自動車の故障をネット経由で予測・診断 IBMが開発

[ITmedia]

 日本アイ・ビー・エムはこのほど、自動車に組み込まれた多数のセンサーから、大量の時系列データを収集してサーバに送信し、故障の原因を突き止めたり故障を防ぐシステム「障害解析ソリューション」の枠組みを試作した。

 空気流量やエンジン回転数、ギア位置など、車内センサーが収集したさまざまなデータを、車内の小型コンピュータに蓄積。ネットワーク経由で診断用サーバに接続してシステムの不具合とその原因を突き止める。
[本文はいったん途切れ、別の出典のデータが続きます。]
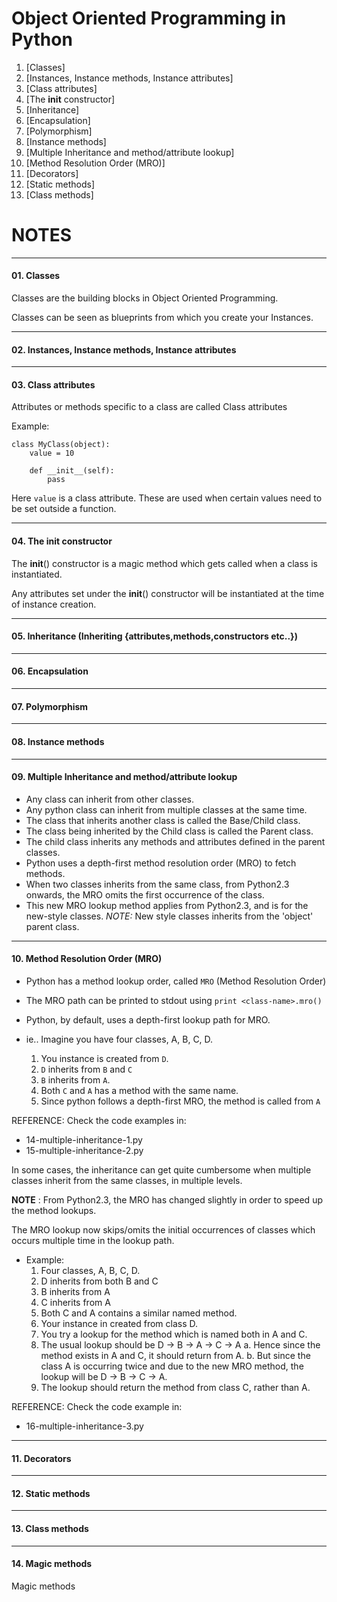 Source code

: # Object Oriented Programming in Python

01. [Classes]
02. [Instances, Instance methods, Instance attributes]
03. [Class attributes]
04. [The __init__ constructor]
05. [Inheritance]
06. [Encapsulation]
07. [Polymorphism]
08. [Instance methods]
09. [Multiple Inheritance and method/attribute lookup]
10. [Method Resolution Order (MRO)]
11. [Decorators]
12. [Static methods]
13. [Class methods]


# NOTES
------------
#### 01. Classes

Classes are the building blocks in Object Oriented Programming.

Classes can be seen as blueprints from which you create your Instances.

------------
#### 02. Instances, Instance methods, Instance attributes

------------
#### 03. Class attributes

Attributes or methods specific to a class are called Class attributes

Example:

```
class MyClass(object):
    value = 10

    def __init__(self):
        pass
```

Here `value` is a class attribute. These are used when certain values need to be set outside a function.

------------
#### 04. The __init__ constructor

The __init__() constructor is a magic method which gets called when a class is instantiated.

Any attributes set under the __init__() constructor will be instantiated at the time of instance creation.

------------
#### 05. Inheritance (Inheriting {attributes,methods,constructors etc..})

-------------
#### 06. Encapsulation

------------
#### 07. Polymorphism

------------
#### 08. Instance methods

------------
#### 09. Multiple Inheritance and method/attribute lookup

* Any class can inherit from other classes.
* Any python class can inherit from multiple classes at the same time.
* The class that inherits another class is called the Base/Child class.
* The class being inherited by the Child class is called the Parent class.
* The child class inherits any methods and attributes defined in the parent classes.
* Python uses a depth-first method resolution order (MRO) to fetch methods.
* When two classes inherits from the same class, from Python2.3 onwards, the MRO omits the first occurrence of the class.
* This new MRO lookup method applies from Python2.3, and is for the new-style classes.
	*NOTE:* New style classes inherits from the 'object' parent class.

------------
#### 10. Method Resolution Order (MRO)

* Python has a method lookup order, called `MRO` (Method Resolution Order)
* The MRO path can be printed to stdout using `print <class-name>.mro()`
* Python, by default, uses a depth-first lookup path for MRO.

* ie.. Imagine you have four classes, A, B, C, D.

  1. You instance is created from `D`.
  2. `D` inherits from `B` and `C`
  3. `B` inherits from `A`.
  4. Both `C` and `A` has a method with the same name.
  5. Since python follows a depth-first MRO, the method is called from `A`

REFERENCE: Check the code examples in:
  * 14-multiple-inheritance-1.py
  * 15-multiple-inheritance-2.py

In some cases, the inheritance can get quite cumbersome when multiple classes inherit from the same classes, in multiple levels.

**NOTE** : From Python2.3, the MRO has changed slightly in order to speed up the method lookups.

The MRO lookup now skips/omits the initial occurrences of classes which occurs multiple time in the lookup path.

* Example:
  1. Four classes, A, B, C, D.
  2. D inherits from both B and C
  3. B inherits from A
  4. C inherits from A
  5. Both C and A contains a similar named method.
  6. Your instance in created from class D.
  7. You try a lookup for the method which is named both in A and C.
  8. The usual lookup should be D -> B -> A -> C -> A
  	a. Hence since the method exists in A and C, it should return from A.
  	b. But since the class A is occurring twice and due to the new MRO method, the lookup will be
  	D -> B -> C -> A.
  9. The lookup should return the method from class C, rather than A.

REFERENCE: Check the code example in:
  * 16-multiple-inheritance-3.py

--------------
#### 11. Decorators

--------------
#### 12. Static methods

--------------
#### 13. Class methods

--------------

#### 14. Magic methods

Magic methods




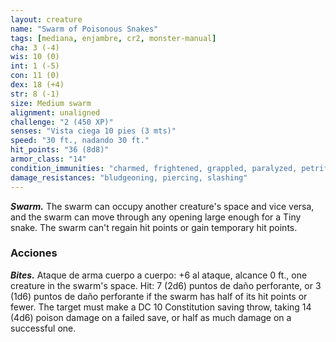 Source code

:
 ```yaml
---
layout: creature
name: "Swarm of Poisonous Snakes"
tags: [mediana, enjambre, cr2, monster-manual]
cha: 3 (-4)
wis: 10 (0)
int: 1 (-5)
con: 11 (0)
dex: 18 (+4)
str: 8 (-1)
size: Medium swarm
alignment: unaligned
challenge: "2 (450 XP)"
senses: "Vista ciega 10 pies (3 mts)"
speed: "30 ft., nadando 30 ft."
hit_points: "36 (8d8)"
armor_class: "14"
condition_immunities: "charmed, frightened, grappled, paralyzed, petrified, prone, restrained, stunned"
damage_resistances: "bludgeoning, piercing, slashing"
---
```


***Swarm.*** The swarm can occupy another creature's space and vice versa, and the swarm can move through any opening large enough for a Tiny snake. The swarm can't regain hit points or gain temporary hit points.

### Acciones

***Bites.*** Ataque de arma cuerpo a cuerpo: +6 al ataque, alcance 0 ft., one creature in the swarm's space. Hit: 7 (2d6) puntos de daño perforante, or 3 (1d6) puntos de daño perforante if the swarm has half of its hit points or fewer. The target must make a DC 10 Constitution saving throw, taking 14 (4d6) poison damage on a failed save, or half as much damage on a successful one.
 新開発のデータマイニング技術により各事象の関連度を計算し、障害判定の法則(ロジック)を見つける。診断ロジックの実装技術には、同社サーバのモニタリング技術をもとにした学習・推論コンポーネント技術を採用した。

 同技術が実用化されれば、ディーラーなどで蓄積したデータを自動診断して故障の初期症状を検知可能という。将来は走行中の自動車からネットワーク経由で送られてくるデータを自動診断して故障要因を解析し、ドライバーに伝達してトラブルを回避する、といったことも可能になるという。自動車や船舶、飛行機など乗り物のほか、金融や医療など大量な時系列データを扱う分野へも応用できる。